Authorities bust major cockfighting pit in Alabama
Published 12:31 am Friday, August 5, 2016
Federal authorities took steps to shut down a cockfighting pit in Citronelle, Ala., on Friday, after multiple undercover investigations conducted by the FBI and The Humane Society of the United States. During the execution of a search warrant, authorities uncovered a huge arena with bleacher seating, concession stands, trophies, cockfighting paraphernalia and rental holding spaces for participants’ birds with space for more than 1,000 animals. The FBI seized evidence and is continuing the investigation.
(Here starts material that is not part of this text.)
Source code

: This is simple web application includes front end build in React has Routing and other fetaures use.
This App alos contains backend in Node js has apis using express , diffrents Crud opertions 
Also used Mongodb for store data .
The HSUS assisted with the investigation by providing authorities with access to a confidential informant and expertise for evidence collection.
In the affidavit for the search warrant, an undercover FBI agent describes attending an illegal cockfighting derby on April 23, 2016. According to the affidavit, the agent witnessed the president of the Alabama Gamefowl Breeder’s Association, John Helm, addressing the crowd at the derby and describing his group’s efforts to block legislation to strengthen the penalties for cockfighting in Alabama and noting that he was friends with a state representative who would assist in those efforts. The agent also claims that Helm encouraged all participants to join the AGBA and solicited donations. There were 117 participants in that derby, each with seven birds competing.
Chris Schindler, director of animal crimes for The HSUS, said: “We’ve been targeting this pit for years, as it draws participants from across the region, has regular attendance of more than 400 people on a weekly basis, and can bring in more than $1 million throughout a cockfighting season, not counting side bets. The number of birds who have lost their lives in this pit is staggering and heartbreaking. We are grateful to the FBI for pursuing this case and finally moving to shut down this facility.
In 2012, The HSUS filed a complaint with the Alabama attorney general’s office requesting an investigation of the Alabama Gamefowl Breeders Association, arguing that it is unlawfully masquerading as a “nonprofit” while profiting from illegal cockfights.
Cockfighting is illegal under federal and state law, but Alabama has the weakest anti-cockfighting law in the country and carries a maximum fine of $50. The HSUS is working to revisit legislation to increase cockfighting penalties in the 2017 legislative session.